A Memorable Trip from Paris to Provence

Paris to Provence

By William Widmaier
Event photos by Mark Greenberg

If you are gastronomically inclined you probably know culinary icon Georgeanne Brennan. She’s an award-winning cookbook author and journalist whose expertise ranges from farming and agriculture to history and food lore. Especially Provençal French food lore. She’s authored literally dozens of books, but my two favorite are The Food and Flavors of Haute Provence, for which she won a James Beard award (a dogeared food stained copy proudly sits on my kitchen bookshelf) and my other favorite, her 2007 memoir, A Pig in Provence.

If you’ve read either of those books you’ll know that Georgeanne moved to Haute Provence in the 70s to to raise goats and make goat cheese the traditional Provençal way, and lets just say more than a few adventures ensued. Accompanying Georgeanne on these adventures was her young daughter Ethel.

And that’s where this story begins.

Through her experiences and imbued French sensibilities Ethel Brennan became a member of a select little club made up of American kids who had the wonderful experience of spending a sizable amount of their childhood in France. Members of this small club have all had their lives quietly, deeply and forever changed, as if a piece of the French cultural soul had been planted in their hearts and the soil found to be quite fertile. Not too surprisingly, Ethel became a food writer herself, as well as a food stylist.

And this is where Sara comes in to the story.

Sara Remington is a rather excellent food and travel photographer. While at a shoot she met Ethel, and banter while shooting became deeper conversations which developed into not just a fast friendship but a recognition that they both belonged to the same small club. You see, Sara had spent much of her childhood traveling to France for extended vacations as well. As they talked they realized just how much their memories and sensibilities around their times in France overlapped.

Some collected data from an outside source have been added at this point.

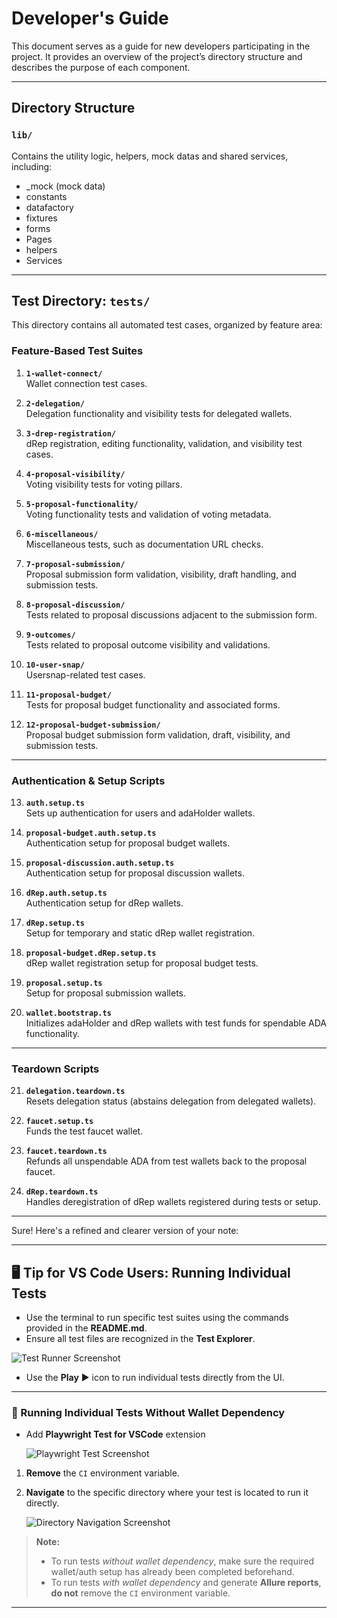 # **Developer's Guide**

This document serves as a guide for new developers participating in the project. It provides an overview of the project’s directory structure and describes the purpose of each component.

---

## **Directory Structure**

### `lib/`

Contains the utility logic, helpers, mock datas and shared services, including:

- \_mock (mock data)
- constants
- datafactory
- fixtures
- forms
- Pages
- helpers
- Services

---

## **Test Directory: `tests/`**

This directory contains all automated test cases, organized by feature area:

### Feature-Based Test Suites

1. **`1-wallet-connect/`**  
   Wallet connection test cases.

2. **`2-delegation/`**  
   Delegation functionality and visibility tests for delegated wallets.

3. **`3-drep-registration/`**  
   dRep registration, editing functionality, validation, and visibility test cases.

4. **`4-proposal-visibility/`**  
   Voting visibility tests for voting pillars.

5. **`5-proposal-functionality/`**  
   Voting functionality tests and validation of voting metadata.

6. **`6-miscellaneous/`**  
   Miscellaneous tests, such as documentation URL checks.

7. **`7-proposal-submission/`**  
   Proposal submission form validation, visibility, draft handling, and submission tests.

8. **`8-proposal-discussion/`**  
   Tests related to proposal discussions adjacent to the submission form.

9. **`9-outcomes/`**  
   Tests related to proposal outcome visibility and validations.

10. **`10-user-snap/`**  
    Usersnap-related test cases.

11. **`11-proposal-budget/`**  
    Tests for proposal budget functionality and associated forms.

12. **`12-proposal-budget-submission/`**  
    Proposal budget submission form validation, draft, visibility, and submission tests.

---

### Authentication & Setup Scripts

13. **`auth.setup.ts`**  
    Sets up authentication for users and adaHolder wallets.

14. **`proposal-budget.auth.setup.ts`**  
    Authentication setup for proposal budget wallets.

15. **`proposal-discussion.auth.setup.ts`**  
    Authentication setup for proposal discussion wallets.

16. **`dRep.auth.setup.ts`**  
    Authentication setup for dRep wallets.

17. **`dRep.setup.ts`**  
    Setup for temporary and static dRep wallet registration.

18. **`proposal-budget.dRep.setup.ts`**  
    dRep wallet registration setup for proposal budget tests.

19. **`proposal.setup.ts`**  
    Setup for proposal submission wallets.

20. **`wallet.bootstrap.ts`**  
    Initializes adaHolder and dRep wallets with test funds for spendable ADA functionality.

---

### Teardown Scripts

21. **`delegation.teardown.ts`**  
    Resets delegation status (abstains delegation from delegated wallets).

22. **`faucet.setup.ts`**  
    Funds the test faucet wallet.

23. **`faucet.teardown.ts`**  
    Refunds all unspendable ADA from test wallets back to the proposal faucet.

24. **`dRep.teardown.ts`**  
    Handles deregistration of dRep wallets registered during tests or setup.

---

Sure! Here's a refined and clearer version of your note:

---

## 🖥️ Tip for VS Code Users: Running Individual Tests

- Use the terminal to run specific test suites using the commands provided in the **README.md**.
- Ensure all test files are recognized in the **Test Explorer**.

![Test Runner Screenshot](/docs/image.png)

- Use the **Play** ▶️ icon to run individual tests directly from the UI.

---

### 🎯 Running Individual Tests Without Wallet Dependency

- Add **Playwright Test for VSCode** extension

  ![Playwright Test Screenshot](/docs/image-1.png)

1. **Remove** the `CI` environment variable.
2. **Navigate** to the specific directory where your test is located to run it directly.

   ![Directory Navigation Screenshot](/docs/image-2.png)

> **Note:**
>
> - To run tests _without wallet dependency_, make sure the required wallet/auth setup has already been completed beforehand.
> - To run tests _with wallet dependency_ and generate **Allure reports**, **do not** remove the `CI` environment variable.

---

There are a couple lines early in this book that ring so true, and touched me deeply: “As children, we were different because no one else in our schools or on our blocks had traveled to France in the summers and eaten exotic foods such as snails, tiny fried fish, rich cakes, and salted hams. Ours were solitary experiences, ones not really made for sharing in the early days of September back to school but kept to ourselves. Now years later, we are enchanted by our own childhoods, continually folding so much of what we experienced into our contemporary lives.”

Some of Sara Remington's beautiful images which are included in the book. (L-R) Charcuterie Plate on page 118, Boy in car on page 15 and Strawberries in Red Wine on page 66 of the book Paris to Provence.

I have known this solitary experience, but over recent years I have also discovered that I am not alone. We are not alone. I have unmet friends who are sensitive to the same things I am, people who share an aesthetic and sensibility for such simple yet beautiful moments, often created around food, that I do. Those who have not had their soul captured by the magic that exists in la France profonde may have no idea what I’m talking about. Those that do, are probably quietly smiling.

As Sara and Ethel’s friendship grew they realized that in all these wonderful memories of France, French road trips, family gatherings, and not least of the wondrous French foods of their childhood, there was a book that needed to be written. And photographed.

Et voila, Paris to Provence was born.

This large hardback book is really three books in one.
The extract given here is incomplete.